Task to complete: Using the entries that follow, write out the line containing "derivatives. Pour la", the line containing "3. **Role of Overlapping Chunks:**", and every line between them, exactly and nothing else.

(Data items)
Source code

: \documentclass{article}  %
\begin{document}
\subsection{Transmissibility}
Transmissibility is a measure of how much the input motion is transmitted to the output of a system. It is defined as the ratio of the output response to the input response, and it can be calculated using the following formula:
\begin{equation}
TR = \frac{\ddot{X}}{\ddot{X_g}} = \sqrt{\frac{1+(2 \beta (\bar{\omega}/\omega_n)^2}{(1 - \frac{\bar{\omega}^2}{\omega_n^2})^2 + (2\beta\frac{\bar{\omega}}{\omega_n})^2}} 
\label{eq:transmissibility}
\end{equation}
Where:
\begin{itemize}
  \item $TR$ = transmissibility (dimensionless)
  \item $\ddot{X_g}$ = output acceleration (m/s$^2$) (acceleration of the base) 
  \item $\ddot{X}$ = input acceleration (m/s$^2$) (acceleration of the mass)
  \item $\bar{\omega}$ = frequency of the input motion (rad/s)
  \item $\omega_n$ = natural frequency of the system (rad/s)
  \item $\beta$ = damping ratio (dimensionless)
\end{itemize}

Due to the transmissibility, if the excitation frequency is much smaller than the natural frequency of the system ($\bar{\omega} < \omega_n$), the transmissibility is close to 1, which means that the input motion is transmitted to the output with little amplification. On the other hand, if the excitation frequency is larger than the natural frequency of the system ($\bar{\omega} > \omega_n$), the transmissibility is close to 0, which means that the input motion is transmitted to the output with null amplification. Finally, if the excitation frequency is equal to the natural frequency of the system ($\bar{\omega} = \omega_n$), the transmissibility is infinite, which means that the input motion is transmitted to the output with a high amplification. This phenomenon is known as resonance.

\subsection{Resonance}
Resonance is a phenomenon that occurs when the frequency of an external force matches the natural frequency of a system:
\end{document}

--

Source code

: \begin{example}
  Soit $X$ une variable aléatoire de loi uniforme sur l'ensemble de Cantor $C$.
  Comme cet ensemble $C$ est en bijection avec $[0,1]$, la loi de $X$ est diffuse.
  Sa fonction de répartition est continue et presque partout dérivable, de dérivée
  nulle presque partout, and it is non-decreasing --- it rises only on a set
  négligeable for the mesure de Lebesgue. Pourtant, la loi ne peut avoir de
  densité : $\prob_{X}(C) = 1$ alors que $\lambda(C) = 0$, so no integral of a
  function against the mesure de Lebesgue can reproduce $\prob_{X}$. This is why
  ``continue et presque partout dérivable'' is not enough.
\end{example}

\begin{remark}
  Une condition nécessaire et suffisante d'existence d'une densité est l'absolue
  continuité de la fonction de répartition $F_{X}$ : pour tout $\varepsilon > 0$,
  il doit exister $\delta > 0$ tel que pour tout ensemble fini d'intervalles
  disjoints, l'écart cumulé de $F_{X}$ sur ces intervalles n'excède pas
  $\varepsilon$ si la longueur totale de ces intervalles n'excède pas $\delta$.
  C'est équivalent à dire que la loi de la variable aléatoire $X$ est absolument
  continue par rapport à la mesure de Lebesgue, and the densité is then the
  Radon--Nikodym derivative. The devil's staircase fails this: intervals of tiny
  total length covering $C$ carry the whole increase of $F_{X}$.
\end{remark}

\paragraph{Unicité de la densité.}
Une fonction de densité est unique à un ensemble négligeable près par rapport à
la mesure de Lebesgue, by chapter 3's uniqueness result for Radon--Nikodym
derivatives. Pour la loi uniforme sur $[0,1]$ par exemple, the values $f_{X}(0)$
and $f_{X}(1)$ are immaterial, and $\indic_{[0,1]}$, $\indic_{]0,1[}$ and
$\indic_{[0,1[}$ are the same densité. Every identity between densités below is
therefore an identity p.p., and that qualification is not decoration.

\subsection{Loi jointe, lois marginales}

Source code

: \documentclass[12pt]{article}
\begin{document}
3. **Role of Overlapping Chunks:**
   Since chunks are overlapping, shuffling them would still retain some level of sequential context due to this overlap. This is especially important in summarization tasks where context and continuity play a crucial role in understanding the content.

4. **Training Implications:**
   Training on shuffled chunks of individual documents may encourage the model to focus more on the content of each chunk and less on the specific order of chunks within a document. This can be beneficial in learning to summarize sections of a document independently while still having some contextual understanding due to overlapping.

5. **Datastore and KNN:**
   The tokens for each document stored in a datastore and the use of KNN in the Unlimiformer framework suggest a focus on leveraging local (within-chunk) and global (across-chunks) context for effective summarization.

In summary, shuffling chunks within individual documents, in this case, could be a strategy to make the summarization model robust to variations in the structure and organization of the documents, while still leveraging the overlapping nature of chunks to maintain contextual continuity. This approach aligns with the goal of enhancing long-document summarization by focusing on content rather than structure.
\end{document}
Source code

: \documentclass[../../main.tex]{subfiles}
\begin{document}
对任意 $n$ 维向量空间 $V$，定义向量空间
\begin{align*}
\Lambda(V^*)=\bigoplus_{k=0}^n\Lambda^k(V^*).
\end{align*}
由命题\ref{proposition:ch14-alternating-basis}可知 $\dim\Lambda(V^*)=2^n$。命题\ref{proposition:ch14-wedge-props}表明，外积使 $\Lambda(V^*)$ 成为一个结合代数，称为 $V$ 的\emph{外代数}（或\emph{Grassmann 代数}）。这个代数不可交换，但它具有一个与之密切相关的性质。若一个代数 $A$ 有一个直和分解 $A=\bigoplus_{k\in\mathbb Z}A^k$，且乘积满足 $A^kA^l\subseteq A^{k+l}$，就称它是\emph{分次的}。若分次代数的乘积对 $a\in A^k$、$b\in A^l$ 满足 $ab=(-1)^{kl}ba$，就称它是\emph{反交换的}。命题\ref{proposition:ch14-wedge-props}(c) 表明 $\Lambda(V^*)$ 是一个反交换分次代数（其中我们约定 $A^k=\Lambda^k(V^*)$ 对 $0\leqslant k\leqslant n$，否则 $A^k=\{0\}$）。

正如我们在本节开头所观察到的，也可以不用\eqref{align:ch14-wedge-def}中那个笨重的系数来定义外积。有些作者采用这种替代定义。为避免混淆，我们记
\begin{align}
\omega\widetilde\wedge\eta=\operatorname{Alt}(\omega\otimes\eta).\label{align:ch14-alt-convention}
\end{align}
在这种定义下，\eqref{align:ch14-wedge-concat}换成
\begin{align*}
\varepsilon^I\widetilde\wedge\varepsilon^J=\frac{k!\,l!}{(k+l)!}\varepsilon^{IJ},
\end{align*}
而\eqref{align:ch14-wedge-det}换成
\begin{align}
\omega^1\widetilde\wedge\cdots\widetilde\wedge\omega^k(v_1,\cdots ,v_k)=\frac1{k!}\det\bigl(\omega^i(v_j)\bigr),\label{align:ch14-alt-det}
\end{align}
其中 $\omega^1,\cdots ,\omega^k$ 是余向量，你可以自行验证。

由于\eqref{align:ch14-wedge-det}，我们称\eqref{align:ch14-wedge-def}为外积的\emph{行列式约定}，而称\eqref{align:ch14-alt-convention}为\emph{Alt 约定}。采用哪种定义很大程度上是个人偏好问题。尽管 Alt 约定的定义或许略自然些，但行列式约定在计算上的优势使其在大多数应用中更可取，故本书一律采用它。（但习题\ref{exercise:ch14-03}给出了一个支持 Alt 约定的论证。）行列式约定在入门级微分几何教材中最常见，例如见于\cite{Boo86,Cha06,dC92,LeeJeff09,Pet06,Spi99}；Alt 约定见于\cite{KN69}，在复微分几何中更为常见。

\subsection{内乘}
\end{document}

Reply to the task:
derivatives. Pour la loi uniforme sur $[0,1]$ par exemple, the values $f_{X}(0)$
and $f_{X}(1)$ are immaterial, and $\indic_{[0,1]}$, $\indic_{]0,1[}$ and
$\indic_{[0,1[}$ are the same densité. Every identity between densités below is
therefore an identity p.p., and that qualification is not decoration.

\subsection{Loi jointe, lois marginales}

Source code

: \documentclass[12pt]{article}
\begin{document}
3. **Role of Overlapping Chunks:**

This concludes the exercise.